[Ord. No. 1018, § 2; Ord. No. 1172, § 1.]
(a) GRAFFITI — As used in this section, "graffiti" includes any
inscription, word, figure, or design that is marked, etched, scratched,
drawn, painted, pasted or otherwise affixed to or, on any surface,
regardless of the nature of the material of that structural component,
to the extent that same was not authorized in advance by the owner
thereof, or, despite advance authorization, is otherwise deemed by
the Council to be a public nuisance.
(b) AEROSOL PAINT CONTAINER — Means any aerosol container, regardless
of the material from which it is made, which is adapted or made for
the purpose of spraying paint or other substance capable of defacing
property.
(c) FELT TIP MARKER — Means any indelible marker or similar implement
with a tip which, at its broadest width is greater than one-eighth
inch, containing an ink that is not water-soluble.
(d) PAINT STICK — Means a device containing any solid form of paint,
chalk, wax, epoxy, or other similar substance capable of being applied
to a surface by pressure, and upon application, leaving a mark at
least one-eighth of an inch in width, visible from a distance of twenty
feet, and not water-soluble.
(e) PROPERTY — Means, publicly or privately owned lands, building,
fences, parks, dwellings, within the City limits.

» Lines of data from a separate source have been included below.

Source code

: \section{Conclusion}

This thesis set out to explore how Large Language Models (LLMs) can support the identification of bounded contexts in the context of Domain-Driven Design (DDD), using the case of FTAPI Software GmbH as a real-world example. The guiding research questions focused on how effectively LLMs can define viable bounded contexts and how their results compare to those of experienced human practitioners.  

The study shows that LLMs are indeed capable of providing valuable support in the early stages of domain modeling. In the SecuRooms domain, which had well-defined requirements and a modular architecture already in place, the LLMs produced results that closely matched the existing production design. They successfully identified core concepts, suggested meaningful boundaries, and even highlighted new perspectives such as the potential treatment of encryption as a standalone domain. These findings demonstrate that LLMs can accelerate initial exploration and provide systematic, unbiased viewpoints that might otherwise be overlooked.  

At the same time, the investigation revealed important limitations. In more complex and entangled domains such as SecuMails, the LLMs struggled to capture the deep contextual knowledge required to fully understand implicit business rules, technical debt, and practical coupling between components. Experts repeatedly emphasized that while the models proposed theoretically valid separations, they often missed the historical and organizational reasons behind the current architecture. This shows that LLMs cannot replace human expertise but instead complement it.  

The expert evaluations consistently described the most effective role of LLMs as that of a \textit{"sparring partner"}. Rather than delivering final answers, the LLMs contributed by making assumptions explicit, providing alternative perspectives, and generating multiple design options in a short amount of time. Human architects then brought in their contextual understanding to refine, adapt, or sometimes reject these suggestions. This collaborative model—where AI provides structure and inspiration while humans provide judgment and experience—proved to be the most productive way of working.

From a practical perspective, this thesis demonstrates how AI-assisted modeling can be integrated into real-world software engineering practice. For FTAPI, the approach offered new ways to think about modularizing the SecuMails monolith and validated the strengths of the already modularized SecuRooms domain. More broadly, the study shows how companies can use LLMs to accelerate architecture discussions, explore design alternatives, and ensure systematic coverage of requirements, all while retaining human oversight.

(f) RESPONSIBLE PARTY — Means the owner of the property or who
has primary responsibility for control of property or who has primary
responsibility for the repair or maintenance of property.
[Ord. No. 1018, § 2.]
It is the purpose and intent of the City Council of the City,
through the adoption of this chapter, to provide additional enforcement
tools to protect public and private property from acts of vandalism
and defacement; especially, but not limited to, graffiti on privately
and publicly owned walls, which are inimical and destructive of the
rights and value of private property owners as well as the total community.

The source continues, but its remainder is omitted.